From: Yang Shi <shy828301@gmail.com>
To: Yin Fengwei <fengwei.yin@intel.com>
Cc: kernel test robot <oliver.sang@intel.com>,
Rik van Riel <riel@surriel.com>,
oe-lkp@lists.linux.dev, lkp@intel.com,
Linux Memory Management List <linux-mm@kvack.org>,
Andrew Morton <akpm@linux-foundation.org>,
Matthew Wilcox <willy@infradead.org>,
Christopher Lameter <cl@linux.com>,
ying.huang@intel.com, feng.tang@intel.com
Subject: Re: [linux-next:master] [mm] 1111d46b5c: stress-ng.pthread.ops_per_sec -84.3% regression
Date: Wed, 20 Dec 2023 16:26:10 -0800 [thread overview]
Message-ID: <CAHbLzkrd-y2=KHS-zreH8FUmQtOaf_FGuyj78zNNH3FbpCQNnA@mail.gmail.com> (raw)

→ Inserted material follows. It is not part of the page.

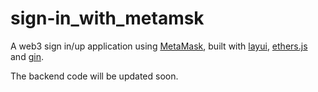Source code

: # sign-in_with_metamsk

A web3 sign in/up application using [MetaMask](https://github.com/MetaMask), built with [layui](https://github.com/sentsin/layui), [ethers.js](https://docs.ethers.io/v5/) and [gin](https://github.com/gin-gonic/gin).

The backend code will be updated soon.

In-Reply-To: <CAHbLzkrAdZ4GrtnH0NUhwPm=gZzkaGT96xVbiyOQaJ3uCFRDnw@mail.gmail.com>
On Wed, Dec 20, 2023 at 12:09 PM Yang Shi <shy828301@gmail.com> wrote:
>
> On Wed, Dec 20, 2023 at 12:34 AM Yin Fengwei <fengwei.yin@intel.com> wrote:
> >
> >
> >
> > On 2023/12/20 13:27, Yang Shi wrote:
> > > On Tue, Dec 19, 2023 at 7:41 AM kernel test robot <oliver.sang@intel.com> wrote:
> > >>
> > >>
> > >>
> > >> Hello,
> > >>
> > >> for this commit, we reported
> > >> "[mm] 96db82a66d: will-it-scale.per_process_ops -95.3% regression"
> > >> in Aug, 2022 when it's in linux-next/master
> > >> https://lore.kernel.org/all/YwIoiIYo4qsYBcgd@xsang-OptiPlex-9020/
> > >>
> > >> later, we reported
> > >> "[mm] f35b5d7d67: will-it-scale.per_process_ops -95.5% regression"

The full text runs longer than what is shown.